More Accurate Learning of k-DNF Reference Classes

Authors: Brendan Juba, Hengxuan Li4385-4393

AAAI 2020 | Conference PDF | Archive PDF | Plain Text | LLM Run Details

Reproducibility Variable Result LLM Response
Research Type Experimental We include an empirical demonstration that our large formula algorithm can be used in practice for a similar application, explaining the decisions of classifiers on a given point. We find that our algorithm can compete with the previous algorithms for this task (Ribeiro, Singh, and Guestrin 2016; 2018) while providing theoretical guarantees. Similarly, the small formula algorithm of Juba et al. (2018) was used for the conditional linear regression experiments of Hainline et al. (2019), and found to be effective in practice.
Researcher Affiliation Collaboration Brendan Juba Washington University in St.

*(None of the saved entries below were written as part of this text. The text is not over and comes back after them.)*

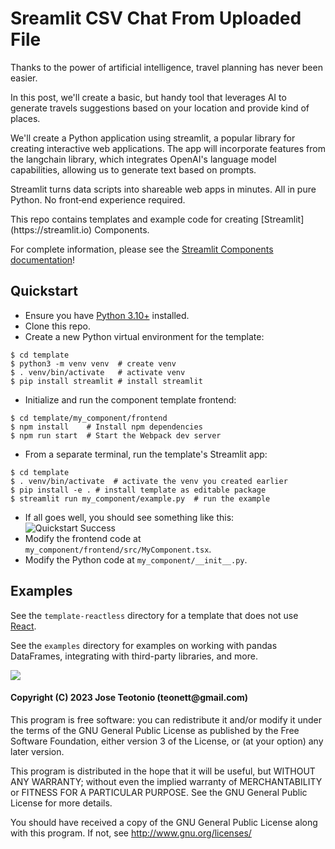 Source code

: # Sreamlit CSV Chat From Uploaded File

<p>
Thanks to the power of artificial intelligence, travel planning has never been easier.
</p>

<p>
In this post, we'll create a basic, but handy tool that leverages AI to generate travels suggestions based on your location and provide kind of places.
</p>

<p>
We'll create a Python application using streamlit, a popular library for creating interactive web applications. The app will incorporate features from the langchain library, which integrates OpenAI's language model capabilities, allowing us to generate text based on prompts.
</p>

<p>
Streamlit turns data scripts into shareable web apps in minutes. All in pure Python. No front‑end experience required.
</p>

<p>
This repo contains templates and example code for creating [Streamlit](https://streamlit.io) Components.

For complete information, please see the [Streamlit Components documentation](https://docs.streamlit.io/en/latest/streamlit_components.html)!

</p>

## Quickstart

- Ensure you have [Python 3.10+](https://www.python.org/downloads/) installed.
- Clone this repo.
- Create a new Python virtual environment for the template:

```
$ cd template
$ python3 -m venv venv  # create venv
$ . venv/bin/activate   # activate venv
$ pip install streamlit # install streamlit
```

- Initialize and run the component template frontend:

```
$ cd template/my_component/frontend
$ npm install    # Install npm dependencies
$ npm run start  # Start the Webpack dev server
```

- From a separate terminal, run the template's Streamlit app:

```
$ cd template
$ . venv/bin/activate  # activate the venv you created earlier
$ pip install -e . # install template as editable package
$ streamlit run my_component/example.py  # run the example
```

- If all goes well, you should see something like this:
  ![Quickstart Success](quickstart.png)
- Modify the frontend code at `my_component/frontend/src/MyComponent.tsx`.
- Modify the Python code at `my_component/__init__.py`.

## Examples

See the `template-reactless` directory for a template that does not use [React](https://reactjs.org/).

See the `examples` directory for examples on working with pandas DataFrames, integrating with third-party libraries, and more.

<img src="https://github.com/teonett/Streamlit-Langchain-Guia-Viagem/blob/main/PlanejandoViagem.png">

<h4>Copyright (C) 2023 Jose Teotonio (teonett@gmail.com)</h4>
<p>
This program is free software: you can redistribute it and/or modify it under the terms of the GNU General Public License as published by
the Free Software Foundation, either version 3 of the License, or (at your option) any later version.

This program is distributed in the hope that it will be useful, but WITHOUT ANY WARRANTY; without even the implied warranty of
MERCHANTABILITY or FITNESS FOR A PARTICULAR PURPOSE. See the GNU General Public License for more details.

You should have received a copy of the GNU General Public License along with this program. If not, see <http://www.gnu.org/licenses/>

</p>
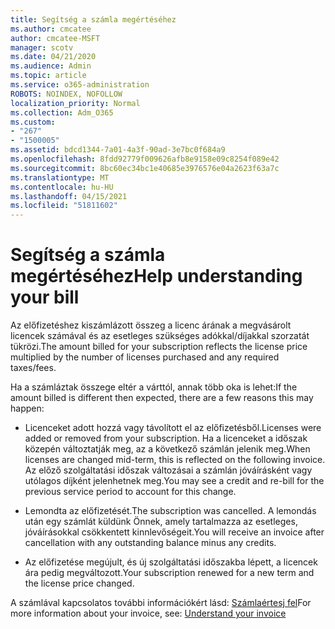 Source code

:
 ```yaml
---
title: Segítség a számla megértéséhez
ms.author: cmcatee
author: cmcatee-MSFT
manager: scotv
ms.date: 04/21/2020
ms.audience: Admin
ms.topic: article
ms.service: o365-administration
ROBOTS: NOINDEX, NOFOLLOW
localization_priority: Normal
ms.collection: Adm_O365
ms.custom:
- "267"
- "1500005"
ms.assetid: bdcd1344-7a01-4a3f-90ad-3e7bc0f684a9
ms.openlocfilehash: 8fdd92779f009626afb8e9158e09c8254f089e42
ms.sourcegitcommit: 8bc60ec34bc1e40685e3976576e04a2623f63a7c
ms.translationtype: MT
ms.contentlocale: hu-HU
ms.lasthandoff: 04/15/2021
ms.locfileid: "51811602"
---
```

# <a name="help-understanding-your-bill"></a><span data-ttu-id="50656-102">Segítség a számla megértéséhez</span><span class="sxs-lookup"><span data-stu-id="50656-102">Help understanding your bill</span></span>

<span data-ttu-id="50656-103">Az előfizetéshez kiszámlázott összeg a licenc árának a megvásárolt licencek számával és az esetleges szükséges adókkal/díjakkal szorzatát tükrözi.</span><span class="sxs-lookup"><span data-stu-id="50656-103">The amount billed for your subscription reflects the license price multiplied by the number of licenses purchased and any required taxes/fees.</span></span>
  
<span data-ttu-id="50656-104">Ha a számláztak összege eltér a várttól, annak több oka is lehet:</span><span class="sxs-lookup"><span data-stu-id="50656-104">If the amount billed is different then expected, there are a few reasons this may happen:</span></span>
  
- <span data-ttu-id="50656-105">Licenceket adott hozzá vagy távolított el az előfizetésből.</span><span class="sxs-lookup"><span data-stu-id="50656-105">Licenses were added or removed from your subscription.</span></span> <span data-ttu-id="50656-106">Ha a licenceket a időszak közepén változtatják meg, az a következő számlán jelenik meg.</span><span class="sxs-lookup"><span data-stu-id="50656-106">When licenses are changed mid-term, this is reflected on the following invoice.</span></span> <span data-ttu-id="50656-107">Az előző szolgáltatási időszak változásai a számlán jóváírásként vagy utólagos díjként jelenhetnek meg.</span><span class="sxs-lookup"><span data-stu-id="50656-107">You may see a credit and re-bill for the previous service period to account for this change.</span></span>

- <span data-ttu-id="50656-108">Lemondta az előfizetését.</span><span class="sxs-lookup"><span data-stu-id="50656-108">The subscription was cancelled.</span></span> <span data-ttu-id="50656-109">A lemondás után egy számlát küldünk Önnek, amely tartalmazza az esetleges, jóváírásokkal csökkentett kinnlevőségeit.</span><span class="sxs-lookup"><span data-stu-id="50656-109">You will receive an invoice after cancellation with any outstanding balance minus any credits.</span></span>

- <span data-ttu-id="50656-110">Az előfizetése megújult, és új szolgáltatási időszakba lépett, a licencek ára pedig megváltozott.</span><span class="sxs-lookup"><span data-stu-id="50656-110">Your subscription renewed for a new term and the license price changed.</span></span>

<span data-ttu-id="50656-111">A számlával kapcsolatos további információkért lásd: [Számlaértesj fel](https://docs.microsoft.com/microsoft-365/commerce/billing-and-payments/understand-your-invoice2)</span><span class="sxs-lookup"><span data-stu-id="50656-111">For more information about your invoice, see: [Understand your invoice](https://docs.microsoft.com/microsoft-365/commerce/billing-and-payments/understand-your-invoice2)</span></span> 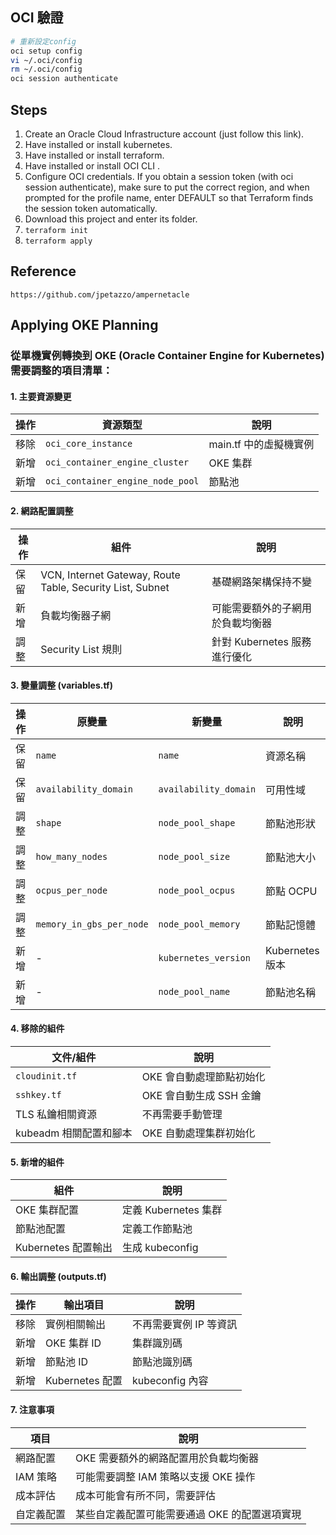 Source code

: ## OCI 驗證
```sh
# 重新設定config
oci setup config
vi ~/.oci/config
rm ~/.oci/config
oci session authenticate
```

## Steps
1. Create an Oracle Cloud Infrastructure account (just follow this link).
2. Have installed or install kubernetes.
3. Have installed or install terraform.
4. Have installed or install OCI CLI .
5. Configure OCI credentials. If you obtain a session token (with oci session authenticate), make sure to put the correct region, and when prompted for the profile name, enter DEFAULT so that Terraform finds the session token automatically.
6. Download this project and enter its folder.
7. `terraform init`
8. `terraform apply`


## Reference
`https://github.com/jpetazzo/ampernetacle`

## Applying OKE Planning

### 從單機實例轉換到 OKE (Oracle Container Engine for Kubernetes) 需要調整的項目清單：

#### 1. 主要資源變更

| 操作 | 資源類型 | 說明 |
|------|----------|------|
| 移除 | `oci_core_instance` | main.tf 中的虛擬機實例 |
| 新增 | `oci_container_engine_cluster` | OKE 集群 |
| 新增 | `oci_container_engine_node_pool` | 節點池 |

#### 2. 網路配置調整

| 操作 | 組件 | 說明 |
|------|------|------|
| 保留 | VCN, Internet Gateway, Route Table, Security List, Subnet | 基礎網路架構保持不變 |
| 新增 | 負載均衡器子網 | 可能需要額外的子網用於負載均衡器 |
| 調整 | Security List 規則 | 針對 Kubernetes 服務進行優化 |

#### 3. 變量調整 (variables.tf)

| 操作 | 原變量 | 新變量 | 說明 |
|------|--------|--------|------|
| 保留 | `name` | `name` | 資源名稱 |
| 保留 | `availability_domain` | `availability_domain` | 可用性域 |
| 調整 | `shape` | `node_pool_shape` | 節點池形狀 |
| 調整 | `how_many_nodes` | `node_pool_size` | 節點池大小 |
| 調整 | `ocpus_per_node` | `node_pool_ocpus` | 節點 OCPU |
| 調整 | `memory_in_gbs_per_node` | `node_pool_memory` | 節點記憶體 |
| 新增 | - | `kubernetes_version` | Kubernetes 版本 |
| 新增 | - | `node_pool_name` | 節點池名稱 |

#### 4. 移除的組件

| 文件/組件 | 說明 |
|-----------|------|
| `cloudinit.tf` | OKE 會自動處理節點初始化 |
| `sshkey.tf` | OKE 會自動生成 SSH 金鑰 |
| TLS 私鑰相關資源 | 不再需要手動管理 |
| kubeadm 相關配置和腳本 | OKE 自動處理集群初始化 |

#### 5. 新增的組件

| 組件 | 說明 |
|------|------|
| OKE 集群配置 | 定義 Kubernetes 集群 |
| 節點池配置 | 定義工作節點池 |
| Kubernetes 配置輸出 | 生成 kubeconfig |

#### 6. 輸出調整 (outputs.tf)

| 操作 | 輸出項目 | 說明 |
|------|----------|------|
| 移除 | 實例相關輸出 | 不再需要實例 IP 等資訊 |
| 新增 | OKE 集群 ID | 集群識別碼 |
| 新增 | 節點池 ID | 節點池識別碼 |
| 新增 | Kubernetes 配置 | kubeconfig 內容 |


#### 7. 注意事項

| 項目 | 說明 |
|------|------|
| 網路配置 | OKE 需要額外的網路配置用於負載均衡器 |
| IAM 策略 | 可能需要調整 IAM 策略以支援 OKE 操作 |
| 成本評估 | 成本可能會有所不同，需要評估 |
| 自定義配置 | 某些自定義配置可能需要通過 OKE 的配置選項實現 | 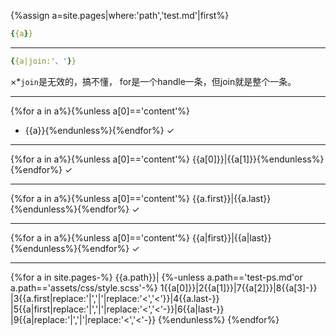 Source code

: {%assign a=site.pages|where:'path','test.md'|first%}
```yaml
{{a}}
```

---
```yaml
{{a|join:'、'}}
```
×*`join`是无效的，搞不懂，
for是一个handle一条，但join就是整个一条。

---
{%for a in a%}{%unless a[0]=='content'%}
- {{a}}{%endunless%}{%endfor%}
✓

---
{%for a in a%}{%unless a[0]=='content'%}
{{a[0]}}|{{a[1]}}{%endunless%}{%endfor%}
✓

---
{%for a in a%}{%unless a[0]=='content'%}
{{a.first}}|{{a.last}}{%endunless%}{%endfor%}
✓

---
{%for a in a%}{%unless a[0]=='content'%}
{{a|first}}|{{a|last}}{%endunless%}{%endfor%}
✓

---

{%for a in site.pages-%}
{{a.path}}|
{%-unless a.path=='test-ps.md'or a.path=='assets/css/style.scss'-%}
1{{a[0]}}|2{{a[1]}}|7{{a[2]}}|8{{a[3]-}}
|3{{a.first|replace:'|','&vert;'|replace:'<','&lt;'}}|4{{a.last-}}
|5{{a|first|replace:'|','&vert;'|replace:'<','&lt;'-}}|6{{a|last-}}
|9{{a|replace:'|','&vert;'|replace:'<','&lt;'-}}
{%endunless%}
{%endfor%}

Louis bjuba@wustl.edu Hengxuan Li Facebook lhx@fb.com
Pseudocode Yes Algorithm 1: Partial Greedy Algorithm; Algorithm 2: Low Deg Partial(X)
Open Source Code Yes Code for the experiments can be found at https://github.com/lihengxuan-wustl/Refclass-KDNF.
Open Datasets No The paper mentions using the "Lending dataset" and states "using the same settings as Ribeiro et al.", implying the dataset source. However, it does not provide a direct link, DOI, or a formal citation with author and year for explicit public access to the Lending dataset itself.
Dataset Splits Yes using the same settings as Ribeiro et al. we split the Lending dataset into three parts: a training set with 5635 examples, and a validation set and test set of 1134 examples each.
Hardware Specification No The paper mentions "Our single-threaded Cython implementation takes about two days to compute a reference class on this data set." but does not specify any hardware details like CPU, GPU, or memory.
Software Dependencies No The paper mentions "Cython implementation" but does not specify version numbers for Cython or any other software dependencies.
Experiment Setup No The paper mentions training three models (logistic regression, gradient boosted trees, multilayer perceptron) and using 3-DNFs rules, and also notes using "the same transformation of the real-valued and categorical features to Boolean attributes as used by Ribeiro et al." However, it does not provide specific hyperparameter values or detailed training configurations (e.g., learning rates, batch sizes, epochs) for the models trained.